* WHAT YOU HAVE TO DO *
Copy out each line of the material in which the word "доверяйте" appears.

MATERIAL TO PROCESS START

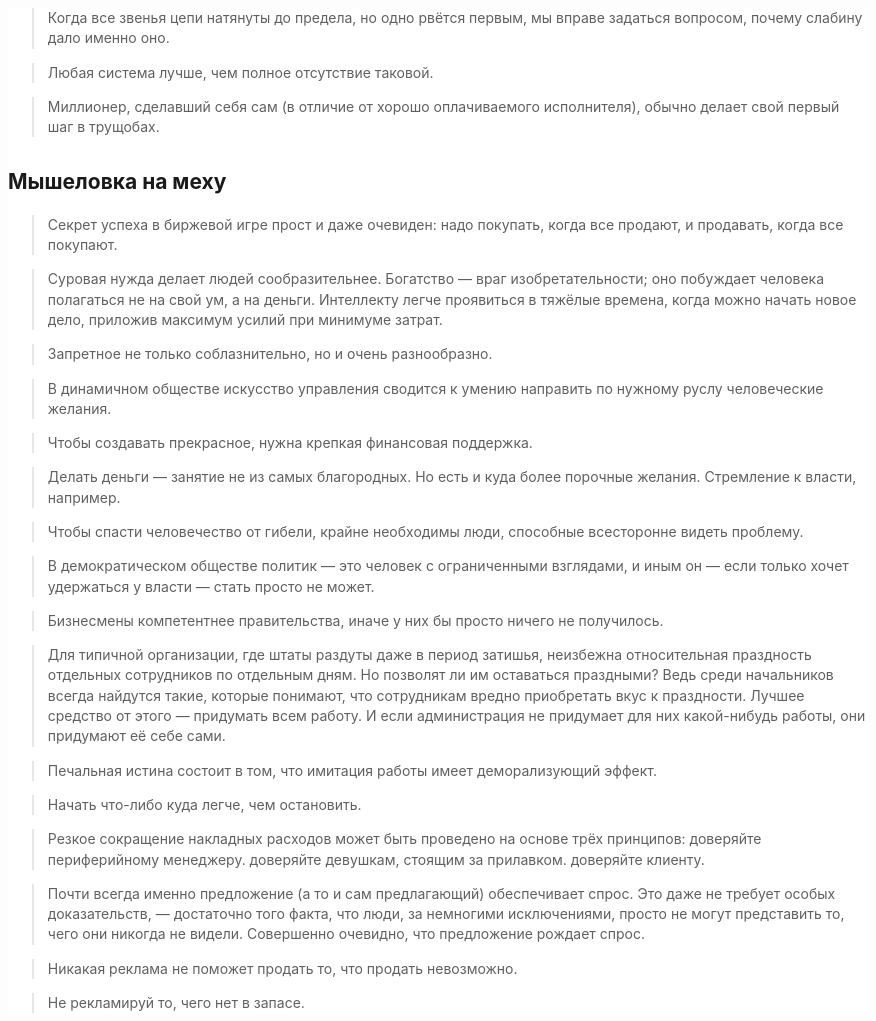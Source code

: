 > Когда все звенья цепи натянуты до предела, но одно рвётся первым, мы вправе задаться вопросом, почему слабину дало именно оно.

> Любая система лучше, чем полное отсутствие таковой.

> Миллионер, сделавший себя сам (в отличие от хорошо оплачиваемого исполнителя), обычно делает свой первый шаг в трущобах.


## Мышеловка на меху

> Секрет успеха в биржевой игре прост и даже очевиден: надо покупать, когда все продают, и продавать, когда все покупают.

> Суровая нужда делает людей сообразительнее. Богатство — враг изобретательности; оно побуждает человека полагаться не на свой ум, а на деньги. Интеллекту легче проявиться в тяжёлые времена, когда можно начать новое дело, приложив максимум усилий при минимуме затрат.

> Запретное не только соблазнительно, но и очень разнообразно.

> В динамичном обществе искусство управления сводится к умению направить по нужному руслу человеческие желания.

> Чтобы создавать прекрасное, нужна крепкая финансовая поддержка.

> Делать деньги — занятие не из самых благородных. Но есть и куда более порочные желания. Стремление к власти, например.

> Чтобы спасти человечество от гибели, крайне необходимы люди, способные всесторонне видеть проблему.

> В демократическом обществе политик — это человек с ограниченными взглядами, и иным он — если только хочет удержаться у власти — стать просто не может.

> Бизнесмены компетентнее правительства, иначе у них бы просто ничего не получилось.

> Для типичной организации, где штаты раздуты даже в период затишья, неизбежна относительная праздность отдельных сотрудников по отдельным дням. Но позволят ли им оставаться праздными? Ведь среди начальников всегда найдутся такие, которые понимают, что сотрудникам вредно приобретать вкус к праздности. Лучшее средство от этого — придумать всем работу. И если администрация не придумает для них какой-нибудь работы, они придумают её себе сами.

> Печальная истина состоит в том, что имитация работы имеет деморализующий эффект.

> Начать что-либо куда легче, чем остановить.

> Резкое сокращение накладных расходов может быть проведено на основе трёх принципов:
> доверяйте периферийному менеджеру.
> доверяйте девушкам, стоящим за прилавком.
> доверяйте клиенту.

> Почти всегда именно предложение (а то и сам предлагающий) обеспечивает спрос. Это даже не требует особых доказательств, — достаточно того факта, что люди, за немногими исключениями, просто не могут представить то, чего они никогда не видели. Совершенно очевидно, что предложение рождает спрос.

> Никакая реклама не поможет продать то, что продать невозможно.

> Не рекламируй то, чего нет в запасе.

MATERIAL TO PROCESS END

* YOUR RESPONSE *
> доверяйте периферийному менеджеру.
> доверяйте девушкам, стоящим за прилавком.
> доверяйте клиенту.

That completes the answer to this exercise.